Even the Russian avant-garde bookending the First World War consistently implemented fragmentation and shading of objects, as in Cubism. Lubov Sergeiewna Popova, in her series "Picturesque Architects" (1915 - 1920), splits her objects into geometrical fragments in the sense of the Cubists. The edges are generally dark-black on one side, in order to diminish the basic color brown or blue- gray to its opposite limit in their intensity (Fig. 3, left). Often these painted color transitions from deep dark shades to brighter tones or white appear as if they were airbrushed. The forms are only applied in one color; their surfaces are no longer rendered by a painted texture or shadow. Popova also employs this style in her designs for a cup and saucer, though their physical production has not yet been determined (Fig.3, right).

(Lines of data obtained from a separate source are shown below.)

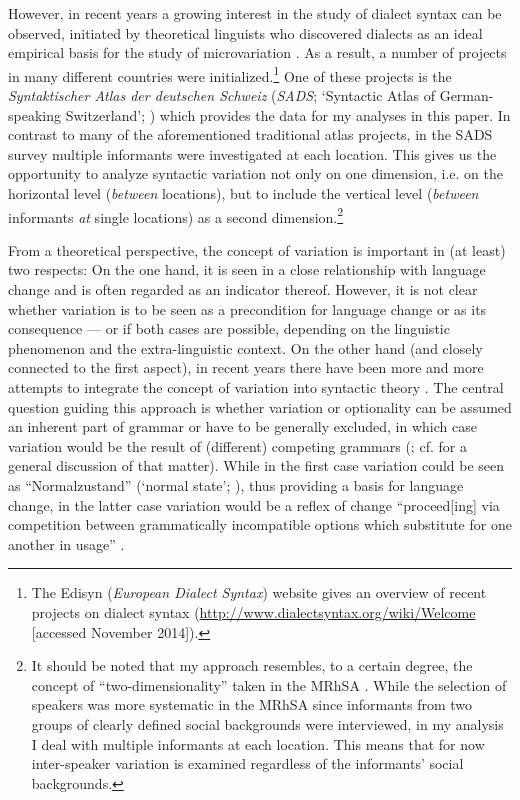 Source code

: \documentclass[output=paper]{LSP/langsci}
\begin{document}
However, in recent years a growing interest in the study of dialect syntax can be observed, initiated by theoretical linguists who discovered dialects as an ideal empirical basis for the study of microvariation \citep{kayne_microparametric_1996}. As a result, a number of projects in many different countries were initialized.\footnote{ The Edisyn (\emph{European Dialect Syntax}) website gives an overview of recent projects on dialect syntax (\url{http://www.dialectsyntax.org/wiki/Welcome} [accessed November 2014]).} One of these projects is the \emph{Syntaktischer Atlas der deutschen Schweiz} (\emph{SADS}; ‘Syntactic Atlas of German-speaking Switzerland’; \citealt{bucheli_syntactic_2002}) which provides the data for my analyses in this paper. In contrast to many of the aforementioned traditional atlas projects, in the SADS survey multiple informants were investigated at each location. This gives us the opportunity to analyze syntactic variation not only on one dimension, i.e. on the horizontal level (\emph{between} locations), but to include the vertical level (\emph{between} informants \emph{at} single locations) as a second dimension.\footnote{It should be noted that my approach resembles, to a certain degree, the concept of “two-dimensionality” taken in the MRhSA \citep{bellmann_zur_1997}. While the selection of speakers was more systematic in the MRhSA since informants from two groups of clearly defined social backgrounds were interviewed, in my analysis I deal with multiple informants at each location. This means that for now inter-speaker variation is examined regardless of the informants’ social backgrounds.} 

From a theoretical perspective, the concept of variation is important in (at least) two respects: On the one hand, it is seen in a close relationship with language change and is often regarded as an indicator thereof. However, it is not clear whether variation is to be seen as a precondition for language change or as its consequence \citep[39--40]{glaser_wandel_2014} --- or if both cases are possible, depending on the linguistic phenomenon and the extra-linguistic context. On the other hand (and closely connected to the first aspect), in recent years there have been more and more attempts to integrate the concept of variation into syntactic theory \citep{cornips_syntax_2005}. The central question guiding this approach is whether variation or optionality can be assumed an inherent part of grammar \citep{seiler_syntaxgeographie_2008} or have to be generally excluded, in which case variation would be the result of (different) competing grammars (\citealt{kroch_morphosyntactic_1994}; cf. \citealt{Henry2002} for a general discussion of that matter). While in the first case variation could be seen as “Normalzustand” (‘normal state’; \citealt[56]{seiler_syntaxgeographie_2008}), thus providing a basis for language change, in the latter case variation would be a reflex of change “proceed[ing] via competition between grammatically incompatible options which substitute for one another in usage” \citep[180]{kroch_morphosyntactic_1994}.
\end{document}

3. Popova: Left. Painterly Architectonics 1918/19. Right. Design for a cup and saucer

3. Popova: Left. Painterly Architectonics 1918/19. Right. Design for a cup and saucer

Similar effects of a sharp contouring of fragmented surfaces, whose color density gradually dissolves from the dark edges into the interior of the geometrical figures are found in works by Alexander Michailowitsch Rodchenko in paintings such as "Dance", 1915, "Two Circles", 1917, "Composition", 1918, and "Composition", around 1919.  Similar applications can be seen in some works by Warwara Stepanova, wife of Rodchenko, such as "A Figure (Half-Figure)", 1920, and "Two Figurines", 1920.

Rodchenko's designs for a teapot or a reconstructed tea set from 1922 (fig. 4) show, in addition to the hard geometric contours on the central circular shape on the corpus of the teapot’s colored surfaces in red or black which fray outwards and thus anticipate the optical effect of airbrushed decoration.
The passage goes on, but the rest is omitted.